WORK TO BE COMPLETED
From the data below, retype exactly the lines starting with the one that contains "สามารถใช้ Fabien Potencier's" and ending with the one that contains "[phpcs-psr]: https://github.com/klaussilveira/phpcs-psr", both included.

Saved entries
- Opening Delimiter -
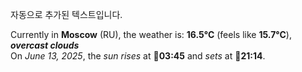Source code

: 
자동으로 추가된 텍스트입니다.

<!--START_SECTION:weather:moscow-->
Currently in **Moscow** (RU), the weather is: **16.5°C** (feels like **15.7°C**), ***overcast clouds***<br/>
On *June 13, 2025*, the *sun rises* at 🌅**03:45** and *sets* at 🌇**21:14**.
<!--END_SECTION:weather-->
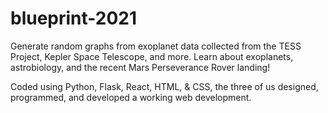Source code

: # blueprint-2021

Generate random graphs from exoplanet data collected from the TESS Project, Kepler Space Telescope, and more. Learn about exoplanets, astrobiology, and the recent Mars Perseverance Rover landing! 


Coded using Python, Flask, React, HTML, & CSS, the three of us designed, programmed, and developed a working web development. 
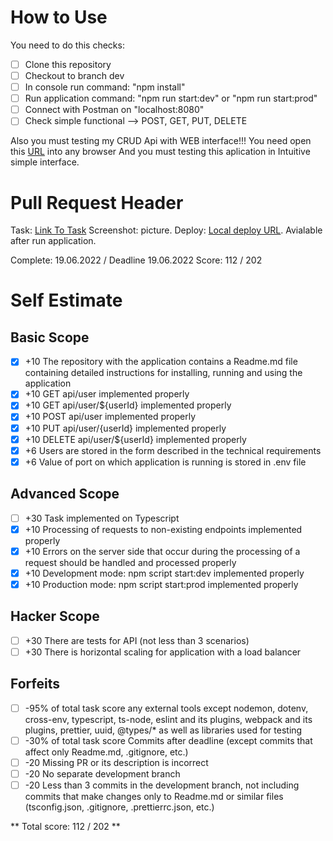 # How to Use #
You need to do this checks:
 - [ ] Clone this repository
 - [ ] Checkout to branch dev
 - [ ] In console run command: "npm install"
 - [ ] Run application command: "npm run start:dev" or "npm run start:prod"
 - [ ] Connect with Postman on "localhost:8080"
 - [ ] Check simple functional --> POST, GET, PUT, DELETE

Also you must testing my CRUD Api with WEB interface!!!
You need open this [URL](http://localhost:8080) into any browser 
And you must testing this aplication in Intuitive simple interface.


# Pull Request Header #
Task: [Link To Task](https://github.com/AlreadyBored/nodejs-assignments/blob/main/assignments/crud-api/assignment.md)
Screenshot: picture.
Deploy: [Local deploy URL](http://localhost:8080). Avialable after run application.

Complete: 19.06.2022 / Deadline 19.06.2022
Score: 112 / 202

# Self Estimate #

## Basic Scope ##

 - [x] +10 The repository with the application contains a Readme.md file containing detailed instructions for installing, running and using the application
 - [x] +10 GET api/user implemented properly
 - [x] +10 GET api/user/${userId} implemented properly
 - [x] +10 POST api/user implemented properly
 - [x] +10 PUT api/user/{userId} implemented properly
 - [x] +10 DELETE api/user/${userId} implemented properly
 - [x] +6 Users are stored in the form described in the technical requirements
 - [x] +6 Value of port on which application is running is stored in .env file

## Advanced Scope ##

 - [ ] +30 Task implemented on Typescript
 - [x] +10 Processing of requests to non-existing endpoints implemented properly
 - [x] +10 Errors on the server side that occur during the processing of a request should be handled and processed properly
 - [x] +10 Development mode: npm script start:dev implemented properly
 - [x] +10 Production mode: npm script start:prod implemented properly

## Hacker Scope ##

 - [ ] +30 There are tests for API (not less than 3 scenarios)
 - [ ] +30 There is horizontal scaling for application with a load balancer

## Forfeits ##

 - [ ] -95% of total task score any external tools except nodemon, dotenv, cross-env, typescript, ts-node, eslint and its plugins, webpack and its plugins, prettier, uuid, @types/* as well as libraries used for testing
 - [ ] -30% of total task score Commits after deadline (except commits that affect only Readme.md, .gitignore, etc.)
 - [ ] -20 Missing PR or its description is incorrect
 - [ ] -20 No separate development branch
 - [ ] -20 Less than 3 commits in the development branch, not including commits that make changes only to Readme.md or similar files (tsconfig.json, .gitignore, .prettierrc.json, etc.)

 ** Total score: 112 / 202 **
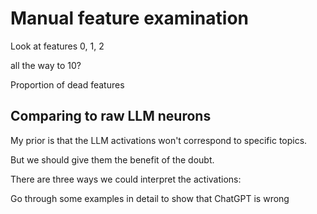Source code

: # Manual feature examination

Look at features 0, 1, 2

all the way to 10?



Proportion of dead features

## Comparing to raw LLM neurons
My prior is that the LLM activations 
won't correspond to specific topics.

But we should give them the benefit of the doubt.

There are three ways we could interpret the activations:


Go through some examples in detail to show that ChatGPT is wrong

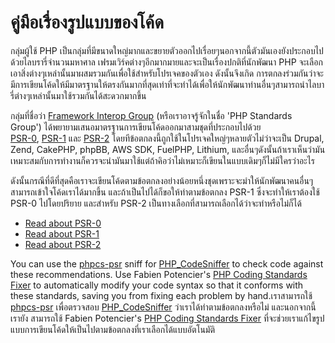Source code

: # คู่มือเรื่องรูปแบบของโค้ด

กลุ่มผู้ใช้ PHP เป็นกลุ่มที่มีขนาดใหญ่มากและขยายตัวออกไปเรื่อยๆนอกจากนี้ตัวมันเองยังประกอบไปด้วยไลบรารี่จำนวนมหาศาล
เฟรมเวิร์คต่างๆอีกมากมายและจะเป็นเรื่องปกติที่นักพัฒนา PHP จะเลือกเอาสิ่งต่างๆเหล่านั้นมาผสมรวมกันเพื่อใช้สำหรับโปรเจคของตัวเอง ดังนั้นจึงเกิด
การตกลงร่วมกันว่าจะมีการเขียนโค้ดให้มีมาตรฐานให้ตรงกันมากที่สุดเท่าที่จะทำได้เพื่อให้นักพัฒนาท่านอื่นๆสามารถนำไลบารี่ต่างๆเหล่านั้นมาใช้รวมกันได้สะดวกมากขึ้น

กลุ่มที่ชื่อว่า [Framework Interop Group][fig] (หรือเราอาจรู้จักในชื่อ 'PHP Standards Group') ได้พยายามเสนอมาตรฐานการเขียนโค้ดออกมาสามชุดที่ประกอบไปด้วย  
[PSR-0][psr0], [PSR-1][psr1] และ [PSR-2][psr2] โดยทีข้อตกลงนี้ถูกใช้ในโปรเจคใหญ่ๆหลายตัวไม่ว่าจะเป็น
Drupal, Zend, CakePHP, phpBB, AWS SDK, FuelPHP,
Lithium, และอื่นๆดังนั้นถ้าเราเห็นว่ามันเหมาะสมกับการทำงานก็ควรจะนำมันมาใช้แต่ถ้าคิอว่าไม่เหมาะก็เขียนในแบบเดิมๆก็ไม่มีใครว่าอะไร

ดังนั้นกรณีที่ดีที่สุดคือเราจะเขียนโค้ดตามข้อตกลงอย่างน้อยหนึ่งชุดเพราะจะมำให้นักพัฒนาคนอื่นๆสามารถเข้าใจโค้ดเราได้มากขึ้น
และถ้าเป็นไปได้ก็ขอให้ทำตามข้อตกลง PSR-1 ซึ่งจะทำให้เราต้องใช้ PSR-0 ไปโดยปริยาย และสำหรับ PSR-2 เป็นทางเลือกที่สามารถเลือกได้ว่าจะทำหรือไม่ก็ได้

* [Read about PSR-0][psr0]
* [Read about PSR-1][psr1]
* [Read about PSR-2][psr2]

You can use the [phpcs-psr][phpcs-psr] sniff for [PHP_CodeSniffer][phpcs] to check code against these recommendations.
Use Fabien Potencier's [PHP Coding Standards Fixer][phpcsfixer] to automatically modify your code syntax so that it
conforms with these standards, saving you from fixing each problem by hand.เราสามารถใช้ [phpcs-psr][phpcs-psr] เพื่อตรวจสอบ  [PHP_CodeSniffer][phpcs] ว่าเราได้ทำตามข้อตกลงหรือไม่ และนอกจากนี้เรายัง
สามารถใช้ Fabien Potencier's [PHP Coding Standards Fixer][phpcsfixer] ที่จะช่วยเราแก้ไขรูปแบบการเขียนโค้ดให้เป็นไปตามข้อตกลงที่เราเลือกได้แบบอัตโนมัติ

[fig]: http://www.php-fig.org/
[psr0]: https://github.com/php-fig/fig-standards/blob/master/accepted/PSR-0.md
[psr1]: https://github.com/php-fig/fig-standards/blob/master/accepted/PSR-1-basic-coding-standard.md
[psr2]: https://github.com/php-fig/fig-standards/blob/master/accepted/PSR-2-coding-style-guide.md
[phpcs]: http://pear.php.net/package/PHP_CodeSniffer/
[phpcs-psr]: https://github.com/klaussilveira/phpcs-psr
[phpcsfixer]: http://cs.sensiolabs.org/
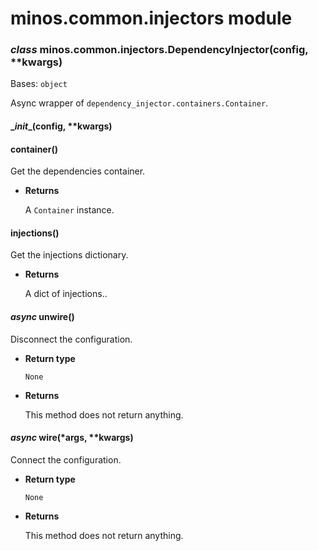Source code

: # minos.common.injectors module


### _class_ minos.common.injectors.DependencyInjector(config, \*\*kwargs)
Bases: `object`

Async wrapper of `dependency_injector.containers.Container`.


#### \__init__(config, \*\*kwargs)

#### container()
Get the dependencies container.


* **Returns**

    A `Container` instance.



#### injections()
Get the injections dictionary.


* **Returns**

    A dict of injections..



#### _async_ unwire()
Disconnect the configuration.


* **Return type**

    `None`



* **Returns**

    This method does not return anything.



#### _async_ wire(\*args, \*\*kwargs)
Connect the configuration.


* **Return type**

    `None`



* **Returns**

    This method does not return anything.
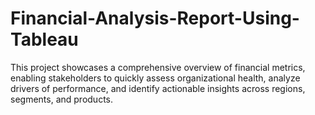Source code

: # Financial-Analysis-Report-Using-Tableau
This project showcases a comprehensive overview of financial metrics, enabling stakeholders to quickly assess organizational health, analyze drivers of performance, and identify actionable insights across regions, segments, and products.
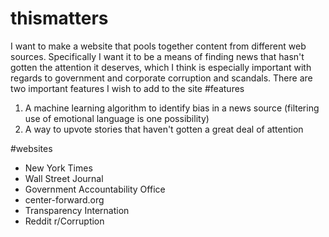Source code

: # thismatters
I want to make a website that pools together content from different web sources. 
Specifically I want it to be a means of finding news that hasn't gotten the attention it deserves, which I think is especially important with regards to government and corporate corruption and scandals. 
There are two important features I wish to add to the site
#features
<ol>
  <li> A machine learning algorithm to identify bias in a news source (filtering use of emotional language is one possibility) </li>
  <li> A way to upvote stories that haven't gotten a great deal of attention
</ol>
#websites
<ul>
  <li> New York Times </li>
  <li> Wall Street Journal </li>
  <li> Government Accountability Office </li>
  <li> center-forward.org </li>
  <li> Transparency Internation </li>
  <li> Reddit r/Corruption
</ul>
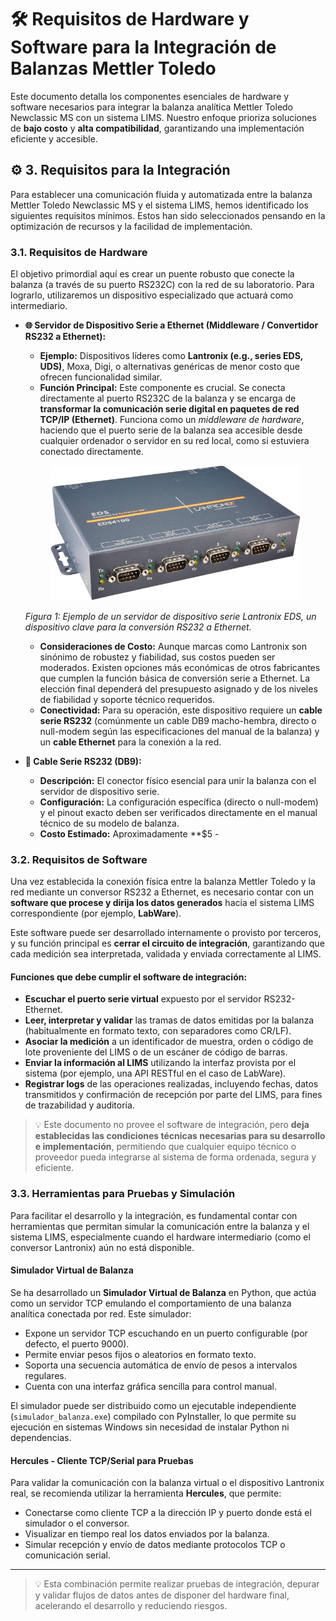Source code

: # 🛠️ Requisitos de Hardware y Software para la Integración de Balanzas Mettler Toledo

Este documento detalla los componentes esenciales de hardware y software necesarios para integrar la balanza analítica Mettler Toledo Newclassic MS con un sistema LIMS. Nuestro enfoque prioriza soluciones de **bajo costo** y **alta compatibilidad**, garantizando una implementación eficiente y accesible.

## ⚙️ 3. Requisitos para la Integración

Para establecer una comunicación fluida y automatizada entre la balanza Mettler Toledo Newclassic MS y el sistema LIMS, hemos identificado los siguientes requisitos mínimos. Estos han sido seleccionados pensando en la optimización de recursos y la facilidad de implementación.

### 3.1. Requisitos de Hardware

El objetivo primordial aquí es crear un puente robusto que conecte la balanza (a través de su puerto RS232C) con la red de su laboratorio. Para lograrlo, utilizaremos un dispositivo especializado que actuará como intermediario.

* **🌐 Servidor de Dispositivo Serie a Ethernet (Middleware / Convertidor RS232 a Ethernet):**
    * **Ejemplo:** Dispositivos líderes como **Lantronix (e.g., series EDS, UDS)**, Moxa, Digi, o alternativas genéricas de menor costo que ofrecen funcionalidad similar.
    * **Función Principal:** Este componente es crucial. Se conecta directamente al puerto RS232C de la balanza y se encarga de **transformar la comunicación serie digital en paquetes de red TCP/IP (Ethernet)**. Funciona como un *middleware de hardware*, haciendo que el puerto serie de la balanza sea accesible desde cualquier ordenador o servidor en su red local, como si estuviera conectado directamente.

    <p align="center">
        <img src="files/Lantronix.png" alt="Servidor de Dispositivo Serie a Ethernet - Lantronix EDS" width="400"/>
    </p>
    
    *Figura 1: Ejemplo de un servidor de dispositivo serie Lantronix EDS, un dispositivo clave para la conversión RS232 a Ethernet.*

    * **Consideraciones de Costo:** Aunque marcas como Lantronix son sinónimo de robustez y fiabilidad, sus costos pueden ser moderados. Existen opciones más económicas de otros fabricantes que cumplen la función básica de conversión serie a Ethernet. La elección final dependerá del presupuesto asignado y de los niveles de fiabilidad y soporte técnico requeridos.
    * **Conectividad:** Para su operación, este dispositivo requiere un **cable serie RS232** (comúnmente un cable DB9 macho-hembra, directo o null-modem según las especificaciones del manual de la balanza) y un **cable Ethernet** para la conexión a la red.

* **🔌 Cable Serie RS232 (DB9):**
    * **Descripción:** El conector físico esencial para unir la balanza con el servidor de dispositivo serie.
    * **Configuración:** La configuración específica (directo o null-modem) y el pinout exacto deben ser verificados directamente en el manual técnico de su modelo de balanza.
    * **Costo Estimado:** Aproximadamente **$5 -

### 3.2. Requisitos de Software

Una vez establecida la conexión física entre la balanza Mettler Toledo y la red mediante un conversor RS232 a Ethernet, es necesario contar con un **software que procese y dirija los datos generados** hacia el sistema LIMS correspondiente (por ejemplo, **LabWare**).

Este software puede ser desarrollado internamente o provisto por terceros, y su función principal es **cerrar el circuito de integración**, garantizando que cada medición sea interpretada, validada y enviada correctamente al LIMS.

#### Funciones que debe cumplir el software de integración:

* **Escuchar el puerto serie virtual** expuesto por el servidor RS232-Ethernet.
* **Leer, interpretar y validar** las tramas de datos emitidas por la balanza (habitualmente en formato texto, con separadores como CR/LF).
* **Asociar la medición** a un identificador de muestra, orden o código de lote proveniente del LIMS o de un escáner de código de barras.
* **Enviar la información al LIMS** utilizando la interfaz provista por el sistema (por ejemplo, una API RESTful en el caso de LabWare).
* **Registrar logs** de las operaciones realizadas, incluyendo fechas, datos transmitidos y confirmación de recepción por parte del LIMS, para fines de trazabilidad y auditoría.

> 💡 Este documento no provee el software de integración, pero **deja establecidas las condiciones técnicas necesarias para su desarrollo e implementación**, permitiendo que cualquier equipo técnico o proveedor pueda integrarse al sistema de forma ordenada, segura y eficiente.

### 3.3. Herramientas para Pruebas y Simulación

Para facilitar el desarrollo y la integración, es fundamental contar con herramientas que permitan simular la comunicación entre la balanza y el sistema LIMS, especialmente cuando el hardware intermediario (como el conversor Lantronix) aún no está disponible.

#### Simulador Virtual de Balanza

Se ha desarrollado un **Simulador Virtual de Balanza** en Python, que actúa como un servidor TCP emulando el comportamiento de una balanza analítica conectada por red. Este simulador:

- Expone un servidor TCP escuchando en un puerto configurable (por defecto, el puerto 9000).
- Permite enviar pesos fijos o aleatorios en formato texto.
- Soporta una secuencia automática de envío de pesos a intervalos regulares.
- Cuenta con una interfaz gráfica sencilla para control manual.

El simulador puede ser distribuido como un ejecutable independiente (`simulador_balanza.exe`) compilado con PyInstaller, lo que permite su ejecución en sistemas Windows sin necesidad de instalar Python ni dependencias.

#### Hercules - Cliente TCP/Serial para Pruebas

Para validar la comunicación con la balanza virtual o el dispositivo Lantronix real, se recomienda utilizar la herramienta **Hercules**, que permite:

- Conectarse como cliente TCP a la dirección IP y puerto donde está el simulador o el conversor.
- Visualizar en tiempo real los datos enviados por la balanza.
- Simular recepción y envío de datos mediante protocolos TCP o comunicación serial.

---

> 💡 Esta combinación permite realizar pruebas de integración, depurar y validar flujos de datos antes de disponer del hardware final, acelerando el desarrollo y reduciendo riesgos.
- Closing Delimiter -
OUTPUT OF THE EXERCISE
สามารถใช้ Fabien Potencier's [PHP Coding Standards Fixer][phpcsfixer] ที่จะช่วยเราแก้ไขรูปแบบการเขียนโค้ดให้เป็นไปตามข้อตกลงที่เราเลือกได้แบบอัตโนมัติ

[fig]: http://www.php-fig.org/
[psr0]: https://github.com/php-fig/fig-standards/blob/master/accepted/PSR-0.md
[psr1]: https://github.com/php-fig/fig-standards/blob/master/accepted/PSR-1-basic-coding-standard.md
[psr2]: https://github.com/php-fig/fig-standards/blob/master/accepted/PSR-2-coding-style-guide.md
[phpcs]: http://pear.php.net/package/PHP_CodeSniffer/
[phpcs-psr]: https://github.com/klaussilveira/phpcs-psr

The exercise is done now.